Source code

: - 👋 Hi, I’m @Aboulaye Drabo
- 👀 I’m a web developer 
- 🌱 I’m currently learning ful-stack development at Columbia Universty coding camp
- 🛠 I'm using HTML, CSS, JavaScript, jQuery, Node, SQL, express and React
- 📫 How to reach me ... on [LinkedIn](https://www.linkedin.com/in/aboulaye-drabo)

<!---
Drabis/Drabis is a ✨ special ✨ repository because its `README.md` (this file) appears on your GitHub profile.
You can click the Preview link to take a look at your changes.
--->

-=-=-=-=-

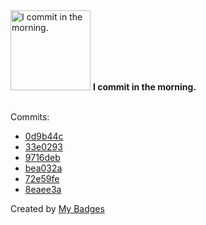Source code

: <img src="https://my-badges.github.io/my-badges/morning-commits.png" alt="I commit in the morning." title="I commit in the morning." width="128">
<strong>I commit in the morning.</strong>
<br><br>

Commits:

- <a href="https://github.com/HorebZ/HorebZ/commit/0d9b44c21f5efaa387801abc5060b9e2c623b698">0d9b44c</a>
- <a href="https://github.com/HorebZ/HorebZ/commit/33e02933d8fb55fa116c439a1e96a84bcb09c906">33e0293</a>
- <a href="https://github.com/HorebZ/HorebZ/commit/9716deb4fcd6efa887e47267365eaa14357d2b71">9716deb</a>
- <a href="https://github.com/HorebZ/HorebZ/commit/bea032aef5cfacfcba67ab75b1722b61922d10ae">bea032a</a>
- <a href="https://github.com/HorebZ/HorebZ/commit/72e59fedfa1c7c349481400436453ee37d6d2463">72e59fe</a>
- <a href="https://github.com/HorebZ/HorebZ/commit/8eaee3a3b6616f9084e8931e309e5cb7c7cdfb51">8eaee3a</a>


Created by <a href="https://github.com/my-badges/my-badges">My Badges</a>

-=-=-=-=-

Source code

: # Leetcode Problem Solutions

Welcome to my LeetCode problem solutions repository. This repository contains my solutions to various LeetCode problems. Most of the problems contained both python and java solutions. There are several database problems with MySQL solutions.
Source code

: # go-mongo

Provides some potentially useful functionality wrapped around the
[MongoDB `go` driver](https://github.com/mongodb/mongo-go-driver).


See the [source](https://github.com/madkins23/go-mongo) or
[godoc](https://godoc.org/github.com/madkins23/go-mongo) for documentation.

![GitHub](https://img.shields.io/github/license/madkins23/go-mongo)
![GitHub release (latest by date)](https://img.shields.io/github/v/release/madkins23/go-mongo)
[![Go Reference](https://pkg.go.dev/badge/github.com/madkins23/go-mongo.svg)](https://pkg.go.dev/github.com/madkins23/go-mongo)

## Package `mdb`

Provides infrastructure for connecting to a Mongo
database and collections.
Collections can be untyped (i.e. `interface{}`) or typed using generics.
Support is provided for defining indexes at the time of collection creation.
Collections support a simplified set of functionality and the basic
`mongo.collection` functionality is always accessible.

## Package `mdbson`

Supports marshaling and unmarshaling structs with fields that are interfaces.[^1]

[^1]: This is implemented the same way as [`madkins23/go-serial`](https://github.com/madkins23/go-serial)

-=-=-=-=-

▸ **Assignment**
Copy every line of the entries in which "morning" can be found.

▸ **Answer section**
: <img src="https://my-badges.github.io/my-badges/morning-commits.png" alt="I commit in the morning." title="I commit in the morning." width="128">
<strong>I commit in the morning.</strong>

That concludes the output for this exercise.